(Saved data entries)
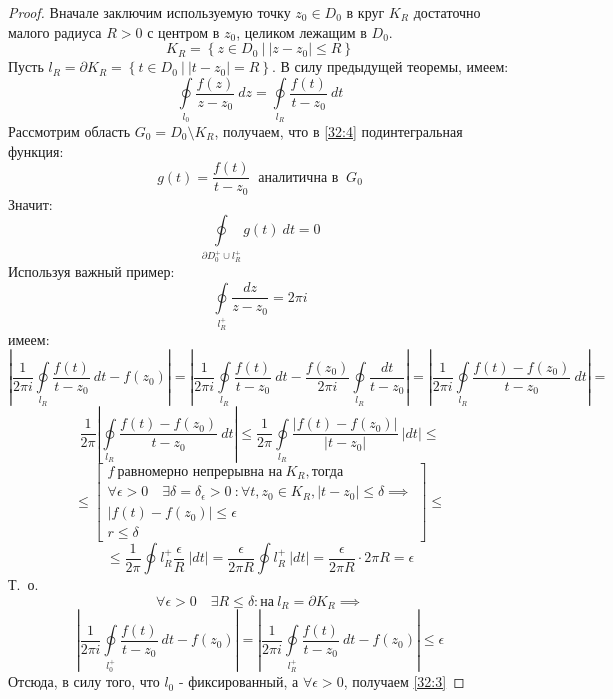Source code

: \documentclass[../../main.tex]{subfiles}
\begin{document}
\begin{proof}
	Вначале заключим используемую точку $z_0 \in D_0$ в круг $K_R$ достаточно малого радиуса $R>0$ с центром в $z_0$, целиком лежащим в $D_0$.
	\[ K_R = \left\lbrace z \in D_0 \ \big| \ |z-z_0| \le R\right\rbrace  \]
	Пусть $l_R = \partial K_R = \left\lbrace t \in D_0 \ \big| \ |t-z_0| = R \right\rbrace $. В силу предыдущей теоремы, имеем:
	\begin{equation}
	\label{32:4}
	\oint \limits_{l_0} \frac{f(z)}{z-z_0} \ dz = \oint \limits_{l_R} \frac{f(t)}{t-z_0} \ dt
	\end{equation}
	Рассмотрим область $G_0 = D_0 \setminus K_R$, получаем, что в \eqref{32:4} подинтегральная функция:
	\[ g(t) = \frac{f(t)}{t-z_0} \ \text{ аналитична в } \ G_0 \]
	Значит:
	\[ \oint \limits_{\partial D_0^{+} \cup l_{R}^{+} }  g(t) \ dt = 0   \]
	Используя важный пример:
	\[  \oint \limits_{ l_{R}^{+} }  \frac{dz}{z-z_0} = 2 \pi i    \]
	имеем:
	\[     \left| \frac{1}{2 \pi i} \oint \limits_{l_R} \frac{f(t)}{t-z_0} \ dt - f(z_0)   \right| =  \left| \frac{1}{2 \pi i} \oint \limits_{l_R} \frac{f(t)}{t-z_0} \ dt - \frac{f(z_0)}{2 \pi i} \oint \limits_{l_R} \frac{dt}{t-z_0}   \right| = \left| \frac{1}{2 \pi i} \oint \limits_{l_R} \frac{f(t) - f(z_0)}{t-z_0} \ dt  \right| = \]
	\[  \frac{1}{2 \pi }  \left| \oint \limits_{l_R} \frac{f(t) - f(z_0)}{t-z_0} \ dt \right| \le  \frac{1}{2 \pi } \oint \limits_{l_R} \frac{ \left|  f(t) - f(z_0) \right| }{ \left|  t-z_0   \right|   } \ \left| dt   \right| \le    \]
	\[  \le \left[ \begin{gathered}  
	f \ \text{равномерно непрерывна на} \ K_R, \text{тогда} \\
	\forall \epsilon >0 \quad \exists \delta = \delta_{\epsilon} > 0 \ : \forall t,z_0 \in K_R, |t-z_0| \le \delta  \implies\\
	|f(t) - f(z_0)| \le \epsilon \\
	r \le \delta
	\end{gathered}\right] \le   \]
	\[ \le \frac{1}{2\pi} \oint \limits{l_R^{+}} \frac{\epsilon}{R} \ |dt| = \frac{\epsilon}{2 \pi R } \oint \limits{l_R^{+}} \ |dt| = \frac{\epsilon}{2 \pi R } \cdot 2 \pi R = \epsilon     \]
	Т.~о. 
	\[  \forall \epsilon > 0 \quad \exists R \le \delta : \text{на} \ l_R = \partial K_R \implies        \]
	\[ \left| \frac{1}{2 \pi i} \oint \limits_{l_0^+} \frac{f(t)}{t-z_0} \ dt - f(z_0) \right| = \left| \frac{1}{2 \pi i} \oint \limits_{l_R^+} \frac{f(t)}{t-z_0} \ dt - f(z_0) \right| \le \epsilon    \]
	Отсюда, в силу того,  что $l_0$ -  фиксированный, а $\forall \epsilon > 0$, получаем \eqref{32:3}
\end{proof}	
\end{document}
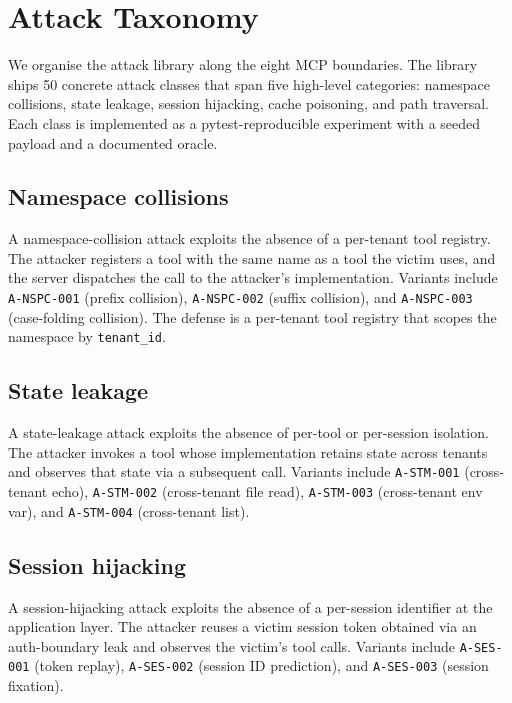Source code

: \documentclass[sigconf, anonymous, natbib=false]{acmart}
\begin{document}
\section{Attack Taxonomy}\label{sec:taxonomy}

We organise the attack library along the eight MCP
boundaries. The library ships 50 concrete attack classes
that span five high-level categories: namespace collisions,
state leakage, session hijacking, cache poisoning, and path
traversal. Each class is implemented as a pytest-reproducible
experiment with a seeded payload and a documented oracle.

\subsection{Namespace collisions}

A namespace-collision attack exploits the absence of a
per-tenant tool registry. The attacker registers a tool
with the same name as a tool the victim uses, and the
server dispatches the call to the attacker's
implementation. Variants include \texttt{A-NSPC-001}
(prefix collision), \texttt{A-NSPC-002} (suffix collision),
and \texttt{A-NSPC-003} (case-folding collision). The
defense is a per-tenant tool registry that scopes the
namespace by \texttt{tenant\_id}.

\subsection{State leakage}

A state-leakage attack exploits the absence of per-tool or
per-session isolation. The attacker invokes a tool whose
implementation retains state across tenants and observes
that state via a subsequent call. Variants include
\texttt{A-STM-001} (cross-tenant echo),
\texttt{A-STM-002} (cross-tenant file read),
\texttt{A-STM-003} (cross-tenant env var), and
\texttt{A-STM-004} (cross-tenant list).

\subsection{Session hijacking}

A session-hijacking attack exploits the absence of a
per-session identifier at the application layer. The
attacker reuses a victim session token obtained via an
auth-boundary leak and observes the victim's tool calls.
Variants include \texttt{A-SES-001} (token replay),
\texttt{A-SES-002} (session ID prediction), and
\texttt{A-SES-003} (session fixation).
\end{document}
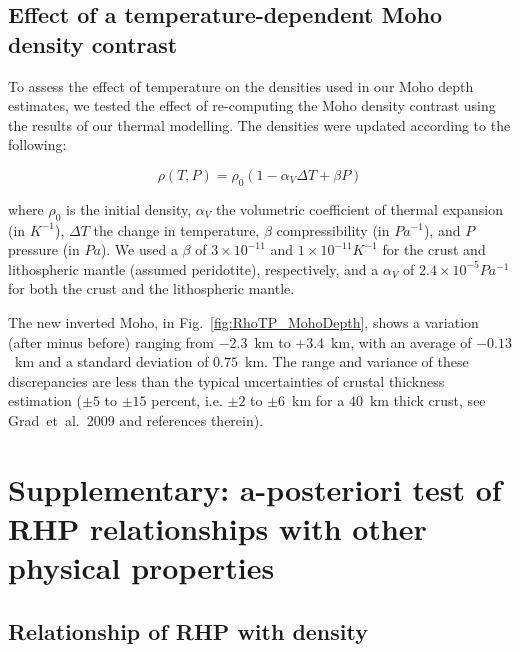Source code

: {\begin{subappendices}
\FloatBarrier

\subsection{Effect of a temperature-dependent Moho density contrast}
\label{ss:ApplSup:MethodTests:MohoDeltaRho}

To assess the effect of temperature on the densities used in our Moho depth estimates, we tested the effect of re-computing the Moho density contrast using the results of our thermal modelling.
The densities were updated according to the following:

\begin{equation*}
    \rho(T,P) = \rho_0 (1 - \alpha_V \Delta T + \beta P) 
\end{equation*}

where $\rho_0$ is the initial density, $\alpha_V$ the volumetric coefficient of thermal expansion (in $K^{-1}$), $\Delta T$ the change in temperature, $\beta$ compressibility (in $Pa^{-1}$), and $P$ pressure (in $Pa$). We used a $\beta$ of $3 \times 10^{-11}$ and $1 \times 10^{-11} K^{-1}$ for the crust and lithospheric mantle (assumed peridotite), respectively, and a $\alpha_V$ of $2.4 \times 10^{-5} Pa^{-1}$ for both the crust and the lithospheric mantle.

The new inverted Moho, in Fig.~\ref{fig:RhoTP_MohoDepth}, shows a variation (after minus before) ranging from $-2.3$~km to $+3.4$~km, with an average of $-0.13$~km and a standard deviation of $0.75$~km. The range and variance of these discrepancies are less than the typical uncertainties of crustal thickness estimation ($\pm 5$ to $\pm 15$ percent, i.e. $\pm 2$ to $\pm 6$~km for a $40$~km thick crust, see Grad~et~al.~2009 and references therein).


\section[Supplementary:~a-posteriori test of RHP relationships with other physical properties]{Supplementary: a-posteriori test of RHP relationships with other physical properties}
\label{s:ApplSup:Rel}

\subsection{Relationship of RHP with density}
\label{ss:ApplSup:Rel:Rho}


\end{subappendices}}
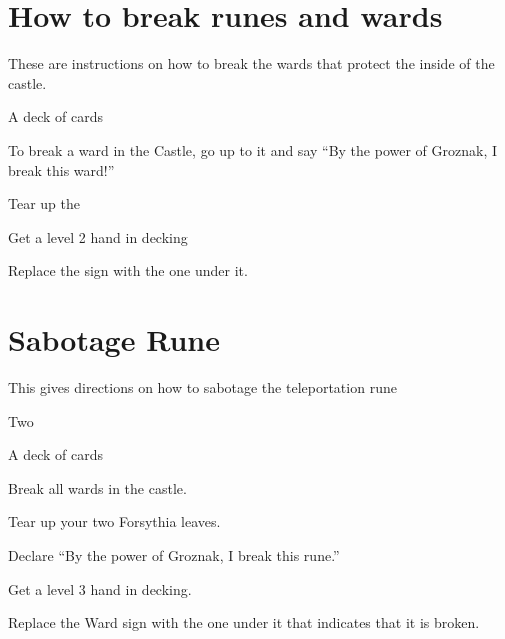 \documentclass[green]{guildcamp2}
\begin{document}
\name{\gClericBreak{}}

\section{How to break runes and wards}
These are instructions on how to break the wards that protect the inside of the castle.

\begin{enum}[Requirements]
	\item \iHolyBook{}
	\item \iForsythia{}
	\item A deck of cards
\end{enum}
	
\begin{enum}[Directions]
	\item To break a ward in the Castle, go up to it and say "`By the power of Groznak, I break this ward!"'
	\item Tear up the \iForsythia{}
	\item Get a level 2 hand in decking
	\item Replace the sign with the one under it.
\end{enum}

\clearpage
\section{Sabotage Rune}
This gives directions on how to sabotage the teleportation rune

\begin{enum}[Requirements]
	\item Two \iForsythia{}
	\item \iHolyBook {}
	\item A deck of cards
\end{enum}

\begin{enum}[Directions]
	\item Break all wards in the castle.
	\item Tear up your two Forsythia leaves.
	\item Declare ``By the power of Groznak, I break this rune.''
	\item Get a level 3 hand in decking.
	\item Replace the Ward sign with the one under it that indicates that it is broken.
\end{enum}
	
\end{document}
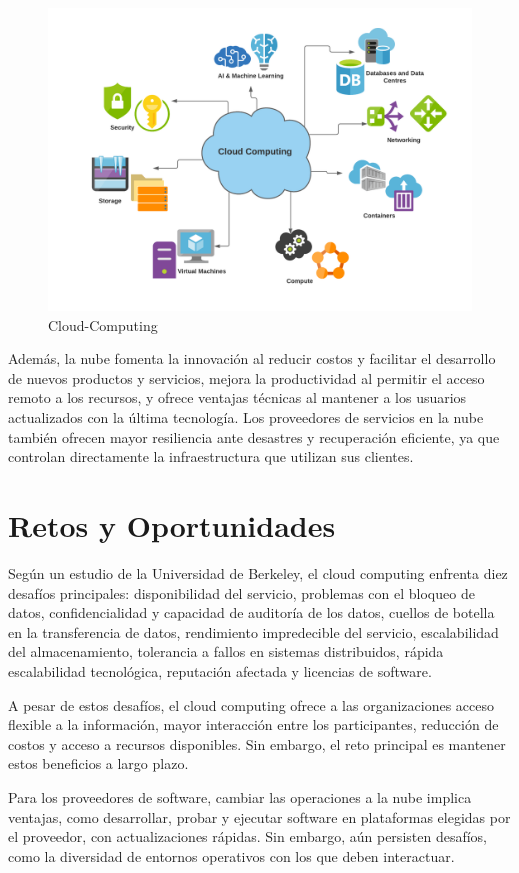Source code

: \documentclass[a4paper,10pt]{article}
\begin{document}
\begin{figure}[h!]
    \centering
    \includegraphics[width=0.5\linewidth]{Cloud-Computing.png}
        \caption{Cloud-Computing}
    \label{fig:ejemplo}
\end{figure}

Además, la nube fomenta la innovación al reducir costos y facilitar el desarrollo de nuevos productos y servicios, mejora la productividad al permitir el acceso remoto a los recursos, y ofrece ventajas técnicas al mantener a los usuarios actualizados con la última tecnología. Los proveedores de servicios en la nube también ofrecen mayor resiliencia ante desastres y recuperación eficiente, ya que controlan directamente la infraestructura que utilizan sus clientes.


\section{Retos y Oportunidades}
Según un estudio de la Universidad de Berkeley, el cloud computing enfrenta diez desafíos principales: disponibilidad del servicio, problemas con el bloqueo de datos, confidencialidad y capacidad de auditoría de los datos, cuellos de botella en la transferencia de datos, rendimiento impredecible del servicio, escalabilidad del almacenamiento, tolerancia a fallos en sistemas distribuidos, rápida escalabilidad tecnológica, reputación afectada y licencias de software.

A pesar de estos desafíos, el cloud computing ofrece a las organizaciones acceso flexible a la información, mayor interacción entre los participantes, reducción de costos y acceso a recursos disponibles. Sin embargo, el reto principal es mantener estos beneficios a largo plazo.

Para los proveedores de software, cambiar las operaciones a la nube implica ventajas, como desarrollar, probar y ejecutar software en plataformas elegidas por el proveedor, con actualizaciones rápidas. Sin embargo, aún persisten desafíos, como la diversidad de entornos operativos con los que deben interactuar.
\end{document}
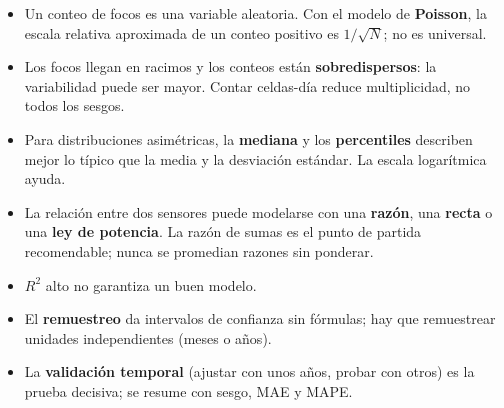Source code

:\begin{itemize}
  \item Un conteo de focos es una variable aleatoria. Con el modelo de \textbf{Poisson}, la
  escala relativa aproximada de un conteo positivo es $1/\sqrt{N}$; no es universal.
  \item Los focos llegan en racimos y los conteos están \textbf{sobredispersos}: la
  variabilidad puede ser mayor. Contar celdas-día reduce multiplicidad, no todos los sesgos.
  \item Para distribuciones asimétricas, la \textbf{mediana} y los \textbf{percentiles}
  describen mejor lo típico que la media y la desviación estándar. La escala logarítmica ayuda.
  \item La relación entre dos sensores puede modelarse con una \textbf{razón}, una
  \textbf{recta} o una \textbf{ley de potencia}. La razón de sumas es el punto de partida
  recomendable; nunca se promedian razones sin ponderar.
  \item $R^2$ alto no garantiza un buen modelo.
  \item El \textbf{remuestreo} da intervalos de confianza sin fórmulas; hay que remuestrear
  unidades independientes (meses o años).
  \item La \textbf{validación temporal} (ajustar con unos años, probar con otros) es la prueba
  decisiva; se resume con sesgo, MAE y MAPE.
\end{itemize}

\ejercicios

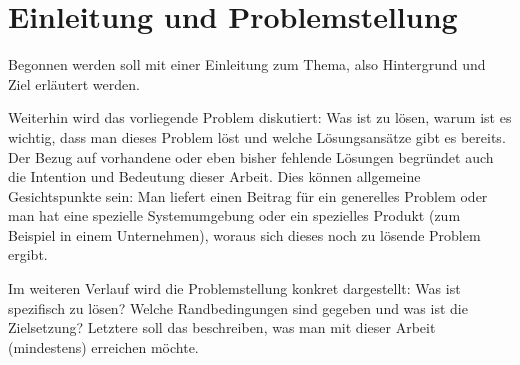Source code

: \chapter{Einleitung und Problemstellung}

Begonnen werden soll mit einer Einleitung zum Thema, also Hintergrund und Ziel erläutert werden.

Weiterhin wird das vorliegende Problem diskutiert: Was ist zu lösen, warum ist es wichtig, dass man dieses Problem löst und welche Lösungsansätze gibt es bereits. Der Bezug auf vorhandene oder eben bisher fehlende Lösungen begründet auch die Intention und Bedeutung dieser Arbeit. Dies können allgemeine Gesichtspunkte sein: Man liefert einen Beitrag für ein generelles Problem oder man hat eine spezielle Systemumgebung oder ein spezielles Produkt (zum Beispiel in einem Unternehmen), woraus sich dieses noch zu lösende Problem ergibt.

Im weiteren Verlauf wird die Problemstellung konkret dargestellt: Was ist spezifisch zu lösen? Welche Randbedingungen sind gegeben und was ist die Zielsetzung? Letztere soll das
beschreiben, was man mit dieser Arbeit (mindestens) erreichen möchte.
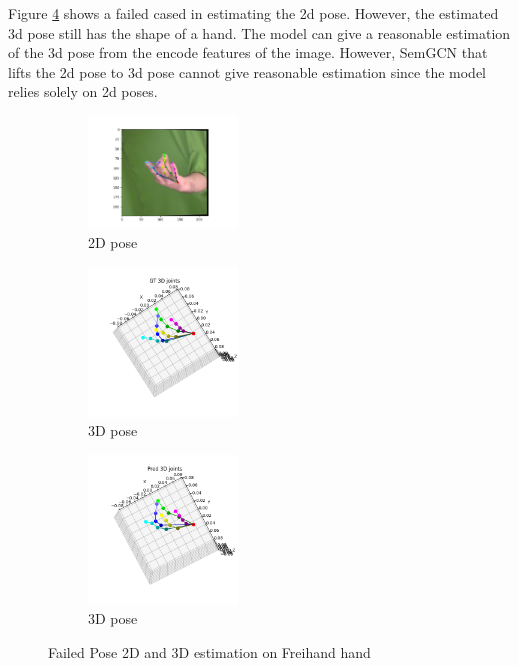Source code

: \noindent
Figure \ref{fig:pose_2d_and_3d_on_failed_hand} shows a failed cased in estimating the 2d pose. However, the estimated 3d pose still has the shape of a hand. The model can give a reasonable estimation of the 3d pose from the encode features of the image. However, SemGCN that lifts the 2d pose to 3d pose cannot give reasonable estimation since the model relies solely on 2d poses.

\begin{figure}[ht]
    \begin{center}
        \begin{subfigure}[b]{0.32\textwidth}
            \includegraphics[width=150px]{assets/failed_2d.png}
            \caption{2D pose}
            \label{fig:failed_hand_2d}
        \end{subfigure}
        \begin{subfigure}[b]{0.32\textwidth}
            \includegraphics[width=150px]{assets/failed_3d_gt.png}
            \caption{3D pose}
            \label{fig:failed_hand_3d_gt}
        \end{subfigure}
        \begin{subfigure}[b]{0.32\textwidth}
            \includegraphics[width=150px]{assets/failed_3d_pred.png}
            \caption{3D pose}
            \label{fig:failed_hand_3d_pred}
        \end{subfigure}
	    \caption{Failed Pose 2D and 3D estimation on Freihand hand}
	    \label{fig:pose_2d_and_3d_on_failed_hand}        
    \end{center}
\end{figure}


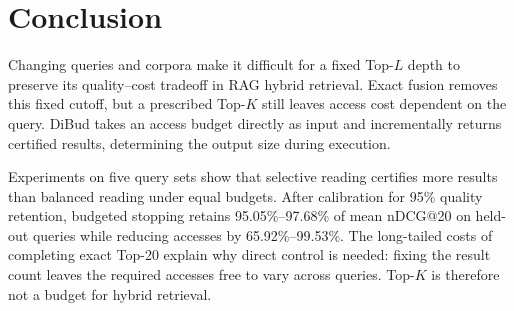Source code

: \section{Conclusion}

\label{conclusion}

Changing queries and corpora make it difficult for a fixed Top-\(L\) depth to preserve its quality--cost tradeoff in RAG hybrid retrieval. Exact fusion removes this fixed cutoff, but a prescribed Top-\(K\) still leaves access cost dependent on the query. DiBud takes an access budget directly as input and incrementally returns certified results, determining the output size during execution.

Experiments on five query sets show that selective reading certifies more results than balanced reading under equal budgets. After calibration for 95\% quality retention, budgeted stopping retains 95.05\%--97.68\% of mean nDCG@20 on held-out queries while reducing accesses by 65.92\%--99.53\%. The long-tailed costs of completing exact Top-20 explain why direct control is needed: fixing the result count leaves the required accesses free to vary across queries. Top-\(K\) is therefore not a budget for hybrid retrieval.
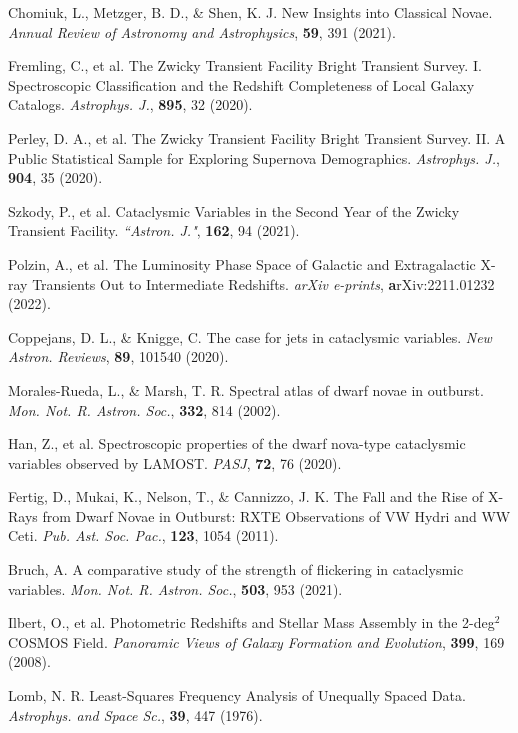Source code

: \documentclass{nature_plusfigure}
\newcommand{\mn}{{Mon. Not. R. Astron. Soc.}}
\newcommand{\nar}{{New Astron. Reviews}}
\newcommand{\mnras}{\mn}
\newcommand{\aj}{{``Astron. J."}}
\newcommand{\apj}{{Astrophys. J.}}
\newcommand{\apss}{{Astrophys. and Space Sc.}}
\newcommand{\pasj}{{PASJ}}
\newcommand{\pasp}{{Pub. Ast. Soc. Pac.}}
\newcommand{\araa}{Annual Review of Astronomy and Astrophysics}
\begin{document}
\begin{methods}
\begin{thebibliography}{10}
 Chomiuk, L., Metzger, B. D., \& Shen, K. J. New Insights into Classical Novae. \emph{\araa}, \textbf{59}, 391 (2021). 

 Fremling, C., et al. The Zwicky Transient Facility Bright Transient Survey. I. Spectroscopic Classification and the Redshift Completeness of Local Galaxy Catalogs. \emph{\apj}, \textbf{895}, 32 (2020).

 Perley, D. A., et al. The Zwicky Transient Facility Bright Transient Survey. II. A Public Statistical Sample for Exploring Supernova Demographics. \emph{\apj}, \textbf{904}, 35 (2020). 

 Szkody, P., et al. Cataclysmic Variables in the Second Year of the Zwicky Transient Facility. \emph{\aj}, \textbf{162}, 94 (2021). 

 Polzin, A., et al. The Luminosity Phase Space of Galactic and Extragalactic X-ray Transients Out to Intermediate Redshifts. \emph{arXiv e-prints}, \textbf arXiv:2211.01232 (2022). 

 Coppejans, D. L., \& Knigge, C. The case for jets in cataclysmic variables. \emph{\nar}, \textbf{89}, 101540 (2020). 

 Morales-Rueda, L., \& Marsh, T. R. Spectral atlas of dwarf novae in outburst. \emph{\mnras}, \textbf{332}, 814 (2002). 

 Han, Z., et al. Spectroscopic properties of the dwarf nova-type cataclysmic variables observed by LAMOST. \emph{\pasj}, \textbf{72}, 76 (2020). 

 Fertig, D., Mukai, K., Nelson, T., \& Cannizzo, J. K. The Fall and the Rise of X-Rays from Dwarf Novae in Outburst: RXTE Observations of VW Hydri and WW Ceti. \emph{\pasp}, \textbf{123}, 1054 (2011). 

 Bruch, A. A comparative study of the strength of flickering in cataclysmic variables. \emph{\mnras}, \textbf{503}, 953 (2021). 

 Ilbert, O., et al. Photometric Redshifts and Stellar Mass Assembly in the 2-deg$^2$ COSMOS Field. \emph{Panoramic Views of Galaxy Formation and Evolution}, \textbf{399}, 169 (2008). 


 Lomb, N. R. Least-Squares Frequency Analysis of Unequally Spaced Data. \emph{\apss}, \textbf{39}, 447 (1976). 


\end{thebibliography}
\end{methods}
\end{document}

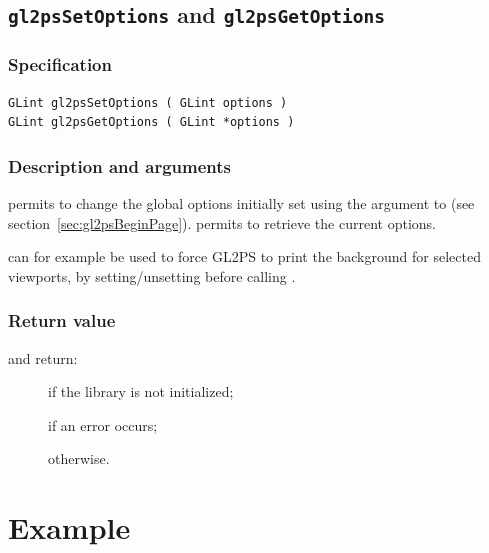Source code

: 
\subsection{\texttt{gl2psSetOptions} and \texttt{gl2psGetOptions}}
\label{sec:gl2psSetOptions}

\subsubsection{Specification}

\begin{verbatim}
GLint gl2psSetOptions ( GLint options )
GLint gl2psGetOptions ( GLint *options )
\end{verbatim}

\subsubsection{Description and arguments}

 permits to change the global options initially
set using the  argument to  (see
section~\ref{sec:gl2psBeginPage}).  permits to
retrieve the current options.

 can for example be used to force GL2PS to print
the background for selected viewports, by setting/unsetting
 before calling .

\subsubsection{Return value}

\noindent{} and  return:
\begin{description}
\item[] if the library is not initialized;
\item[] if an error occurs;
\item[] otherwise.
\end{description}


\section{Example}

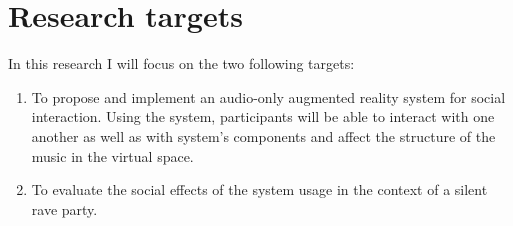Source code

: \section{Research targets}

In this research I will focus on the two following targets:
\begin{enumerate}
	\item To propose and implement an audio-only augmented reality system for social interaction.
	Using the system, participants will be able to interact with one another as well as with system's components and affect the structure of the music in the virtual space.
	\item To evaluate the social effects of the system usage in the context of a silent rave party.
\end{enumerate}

- WORK TO COMPLETE
Return every line of the preceding records in which the word "Survey" appears.

- COMPLETED EXERCISE
 Fremling, C., et al. The Zwicky Transient Facility Bright Transient Survey. I. Spectroscopic Classification and the Redshift Completeness of Local Galaxy Catalogs. \emph{\apj}, \textbf{895}, 32 (2020).
 Perley, D. A., et al. The Zwicky Transient Facility Bright Transient Survey. II. A Public Statistical Sample for Exploring Supernova Demographics. \emph{\apj}, \textbf{904}, 35 (2020). 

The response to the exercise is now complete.